Once you reach the line containing "Dr. Daniel Figallo Rivadeneyra" in the data below, restate each line word for word up to and including the one containing "SECRETARIORELATOR (e)".

**** Source material

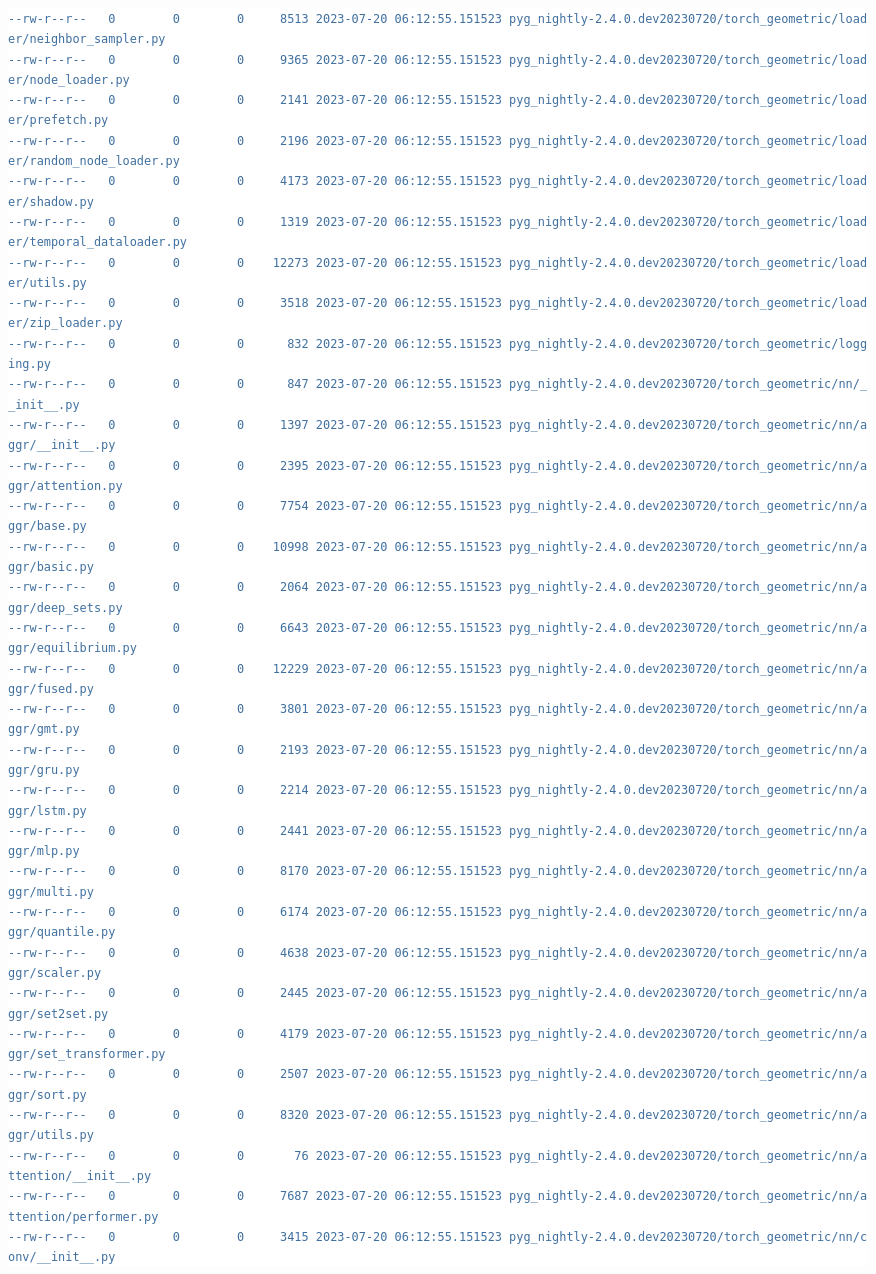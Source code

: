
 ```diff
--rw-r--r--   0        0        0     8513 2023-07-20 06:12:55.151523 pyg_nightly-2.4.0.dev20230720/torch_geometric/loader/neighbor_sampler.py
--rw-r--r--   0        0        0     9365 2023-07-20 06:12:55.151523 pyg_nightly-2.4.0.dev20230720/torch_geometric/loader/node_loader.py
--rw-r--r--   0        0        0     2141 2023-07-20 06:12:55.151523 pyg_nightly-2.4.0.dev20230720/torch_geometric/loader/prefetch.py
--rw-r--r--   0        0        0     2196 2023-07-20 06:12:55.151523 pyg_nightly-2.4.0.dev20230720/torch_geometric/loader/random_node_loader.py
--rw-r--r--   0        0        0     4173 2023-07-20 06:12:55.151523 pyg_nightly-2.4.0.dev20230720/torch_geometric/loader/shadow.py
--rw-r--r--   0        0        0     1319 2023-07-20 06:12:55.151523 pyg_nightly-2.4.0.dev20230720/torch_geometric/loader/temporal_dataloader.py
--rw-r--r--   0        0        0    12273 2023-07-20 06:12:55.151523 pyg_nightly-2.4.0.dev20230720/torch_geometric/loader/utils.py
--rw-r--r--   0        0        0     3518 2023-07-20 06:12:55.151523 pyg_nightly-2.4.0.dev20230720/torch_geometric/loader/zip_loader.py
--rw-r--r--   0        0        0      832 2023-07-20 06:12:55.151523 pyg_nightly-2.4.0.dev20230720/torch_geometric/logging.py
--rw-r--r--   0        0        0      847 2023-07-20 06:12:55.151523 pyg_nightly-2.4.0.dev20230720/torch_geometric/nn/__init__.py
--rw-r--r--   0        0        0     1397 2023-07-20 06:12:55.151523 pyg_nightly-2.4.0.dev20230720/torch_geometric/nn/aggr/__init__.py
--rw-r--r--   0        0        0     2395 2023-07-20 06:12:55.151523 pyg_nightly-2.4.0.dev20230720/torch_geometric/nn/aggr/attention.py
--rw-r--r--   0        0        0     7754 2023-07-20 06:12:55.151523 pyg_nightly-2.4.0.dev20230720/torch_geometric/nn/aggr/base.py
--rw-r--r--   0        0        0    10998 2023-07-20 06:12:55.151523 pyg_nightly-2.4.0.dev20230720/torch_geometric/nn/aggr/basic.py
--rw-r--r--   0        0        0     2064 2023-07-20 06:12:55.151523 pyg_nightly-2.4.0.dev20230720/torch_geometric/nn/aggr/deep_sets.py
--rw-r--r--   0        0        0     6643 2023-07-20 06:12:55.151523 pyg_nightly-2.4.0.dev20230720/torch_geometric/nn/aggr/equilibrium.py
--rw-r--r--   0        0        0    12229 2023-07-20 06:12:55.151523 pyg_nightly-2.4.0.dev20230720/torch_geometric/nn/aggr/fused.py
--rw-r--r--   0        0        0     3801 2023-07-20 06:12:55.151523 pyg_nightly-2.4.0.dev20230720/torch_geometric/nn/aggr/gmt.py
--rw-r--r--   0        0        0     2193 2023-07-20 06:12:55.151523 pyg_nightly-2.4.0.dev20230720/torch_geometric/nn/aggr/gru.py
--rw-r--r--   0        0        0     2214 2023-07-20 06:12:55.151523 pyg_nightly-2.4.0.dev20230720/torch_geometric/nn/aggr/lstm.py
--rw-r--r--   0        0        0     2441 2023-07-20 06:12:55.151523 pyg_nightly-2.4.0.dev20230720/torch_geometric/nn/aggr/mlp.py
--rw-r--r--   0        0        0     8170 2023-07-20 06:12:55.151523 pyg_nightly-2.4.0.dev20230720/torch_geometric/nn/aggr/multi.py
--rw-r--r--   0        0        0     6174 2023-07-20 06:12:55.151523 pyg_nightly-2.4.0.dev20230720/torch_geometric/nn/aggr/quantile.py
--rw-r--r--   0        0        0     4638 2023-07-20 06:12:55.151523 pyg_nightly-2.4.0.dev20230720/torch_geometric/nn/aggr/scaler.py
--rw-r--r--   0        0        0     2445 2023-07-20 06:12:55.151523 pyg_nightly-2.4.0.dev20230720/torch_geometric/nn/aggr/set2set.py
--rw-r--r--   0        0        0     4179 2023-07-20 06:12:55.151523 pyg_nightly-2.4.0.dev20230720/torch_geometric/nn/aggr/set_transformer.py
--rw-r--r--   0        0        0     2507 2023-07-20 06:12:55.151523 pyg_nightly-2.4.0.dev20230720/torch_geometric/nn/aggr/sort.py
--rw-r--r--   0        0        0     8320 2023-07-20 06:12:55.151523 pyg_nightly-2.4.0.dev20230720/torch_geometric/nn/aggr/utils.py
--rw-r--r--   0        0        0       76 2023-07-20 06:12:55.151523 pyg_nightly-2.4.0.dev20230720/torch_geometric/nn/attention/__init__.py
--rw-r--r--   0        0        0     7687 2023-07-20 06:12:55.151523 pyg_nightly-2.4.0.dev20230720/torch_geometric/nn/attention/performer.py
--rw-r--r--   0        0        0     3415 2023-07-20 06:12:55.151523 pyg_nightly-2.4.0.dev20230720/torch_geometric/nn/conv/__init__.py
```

********
**** Source material

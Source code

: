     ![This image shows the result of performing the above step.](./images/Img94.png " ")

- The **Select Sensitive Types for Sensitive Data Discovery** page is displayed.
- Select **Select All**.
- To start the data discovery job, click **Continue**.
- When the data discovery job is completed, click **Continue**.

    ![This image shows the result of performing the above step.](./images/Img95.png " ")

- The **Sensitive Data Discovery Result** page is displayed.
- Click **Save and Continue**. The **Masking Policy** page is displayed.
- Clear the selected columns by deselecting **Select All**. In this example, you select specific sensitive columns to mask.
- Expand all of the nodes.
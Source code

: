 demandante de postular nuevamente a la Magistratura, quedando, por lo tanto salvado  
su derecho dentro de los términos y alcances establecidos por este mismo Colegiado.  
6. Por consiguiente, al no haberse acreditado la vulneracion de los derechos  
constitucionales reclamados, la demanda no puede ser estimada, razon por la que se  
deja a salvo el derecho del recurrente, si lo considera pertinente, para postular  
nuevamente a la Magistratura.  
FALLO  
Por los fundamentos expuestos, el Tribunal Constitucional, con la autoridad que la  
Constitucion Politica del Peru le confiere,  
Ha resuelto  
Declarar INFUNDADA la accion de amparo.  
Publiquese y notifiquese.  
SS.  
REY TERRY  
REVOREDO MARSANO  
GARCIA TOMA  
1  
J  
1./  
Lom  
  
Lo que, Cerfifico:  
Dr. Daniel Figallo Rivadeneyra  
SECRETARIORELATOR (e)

********
**** Source material

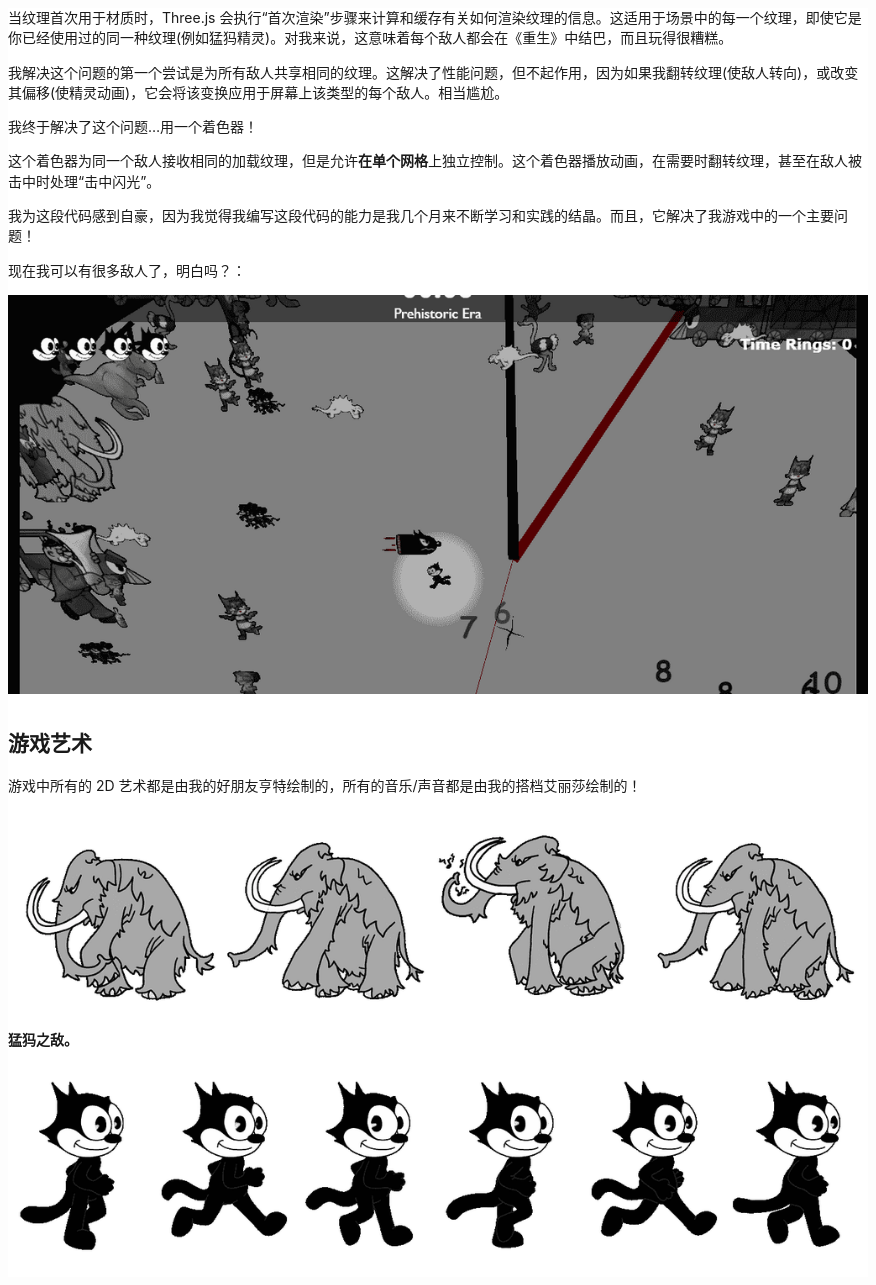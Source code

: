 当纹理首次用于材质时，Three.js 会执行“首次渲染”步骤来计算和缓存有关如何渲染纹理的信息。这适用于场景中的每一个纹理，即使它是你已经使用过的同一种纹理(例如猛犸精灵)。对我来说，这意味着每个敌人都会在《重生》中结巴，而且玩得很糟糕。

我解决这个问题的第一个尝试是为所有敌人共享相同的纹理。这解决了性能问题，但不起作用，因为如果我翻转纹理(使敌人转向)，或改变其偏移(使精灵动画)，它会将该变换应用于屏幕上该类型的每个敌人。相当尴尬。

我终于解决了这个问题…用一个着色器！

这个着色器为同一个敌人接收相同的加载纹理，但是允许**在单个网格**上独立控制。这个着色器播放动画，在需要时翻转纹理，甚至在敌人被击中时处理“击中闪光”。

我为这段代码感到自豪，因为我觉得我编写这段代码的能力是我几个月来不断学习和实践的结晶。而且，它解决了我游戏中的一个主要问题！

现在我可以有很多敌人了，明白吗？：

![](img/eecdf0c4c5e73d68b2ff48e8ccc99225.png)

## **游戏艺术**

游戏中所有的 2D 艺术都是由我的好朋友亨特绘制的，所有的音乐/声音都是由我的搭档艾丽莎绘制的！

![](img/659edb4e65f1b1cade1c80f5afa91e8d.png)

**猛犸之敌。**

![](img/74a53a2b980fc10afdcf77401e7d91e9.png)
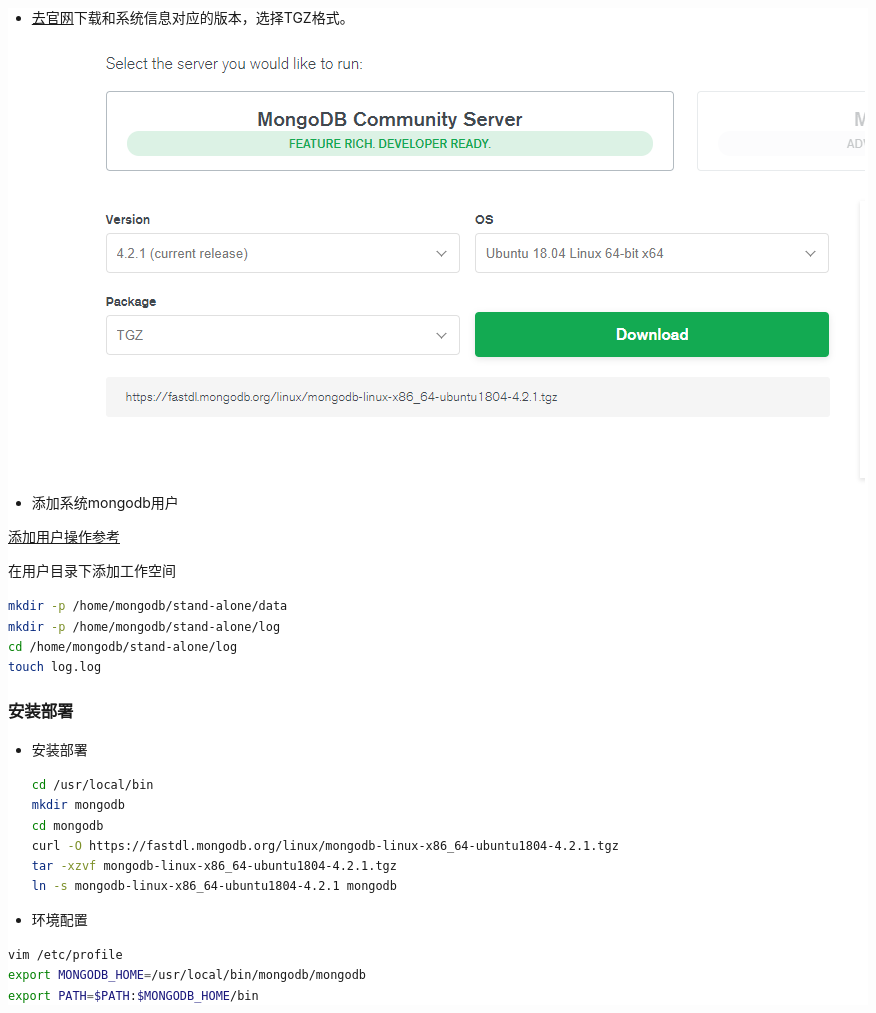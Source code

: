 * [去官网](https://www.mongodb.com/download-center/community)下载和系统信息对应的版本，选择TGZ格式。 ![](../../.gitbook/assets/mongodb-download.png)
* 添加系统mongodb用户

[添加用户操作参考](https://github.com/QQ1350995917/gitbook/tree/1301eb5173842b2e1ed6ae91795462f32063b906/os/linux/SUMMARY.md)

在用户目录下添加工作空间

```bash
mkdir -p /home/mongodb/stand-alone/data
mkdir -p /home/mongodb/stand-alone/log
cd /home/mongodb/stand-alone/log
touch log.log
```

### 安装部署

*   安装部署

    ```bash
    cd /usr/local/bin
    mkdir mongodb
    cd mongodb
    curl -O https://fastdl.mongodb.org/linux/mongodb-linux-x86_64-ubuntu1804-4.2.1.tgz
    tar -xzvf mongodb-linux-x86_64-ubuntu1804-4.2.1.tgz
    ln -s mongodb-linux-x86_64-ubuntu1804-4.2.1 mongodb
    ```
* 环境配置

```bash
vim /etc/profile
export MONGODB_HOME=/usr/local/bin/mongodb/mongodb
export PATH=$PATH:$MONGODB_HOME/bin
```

********

- [Written reply]
Dr. Daniel Figallo Rivadeneyra  
SECRETARIORELATOR (e)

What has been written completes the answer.